# PROBLEM DESCRIPTION:
The answer must be the number of lines in the listing below that contain "tácticas", and nothing else.

>>

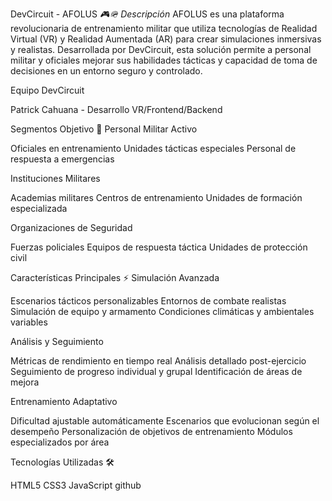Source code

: DevCircuit - AFOLUS _🎮🪖
Descripción_
AFOLUS es una plataforma revolucionaria de entrenamiento militar que utiliza tecnologías de Realidad Virtual (VR) y Realidad Aumentada (AR) para crear simulaciones inmersivas y realistas. Desarrollada por DevCircuit, esta solución permite a personal militar y oficiales mejorar sus habilidades tácticas y capacidad de toma de decisiones en un entorno seguro y controlado.

Equipo DevCircuit

Patrick Cahuana - Desarrollo VR/Frontend/Backend

Segmentos Objetivo 🎯
Personal Militar Activo

Oficiales en entrenamiento
Unidades tácticas especiales
Personal de respuesta a emergencias

Instituciones Militares

Academias militares
Centros de entrenamiento
Unidades de formación especializada

Organizaciones de Seguridad

Fuerzas policiales
Equipos de respuesta táctica
Unidades de protección civil

Características Principales ⚡
Simulación Avanzada

Escenarios tácticos personalizables
Entornos de combate realistas
Simulación de equipo y armamento
Condiciones climáticas y ambientales variables

Análisis y Seguimiento

Métricas de rendimiento en tiempo real
Análisis detallado post-ejercicio
Seguimiento de progreso individual y grupal
Identificación de áreas de mejora

Entrenamiento Adaptativo

Dificultad ajustable automáticamente
Escenarios que evolucionan según el desempeño
Personalización de objetivos de entrenamiento
Módulos especializados por área

Tecnologías Utilizadas 🛠️

HTML5
CSS3
JavaScript
github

<<

# THE COMPLETED TASK:
2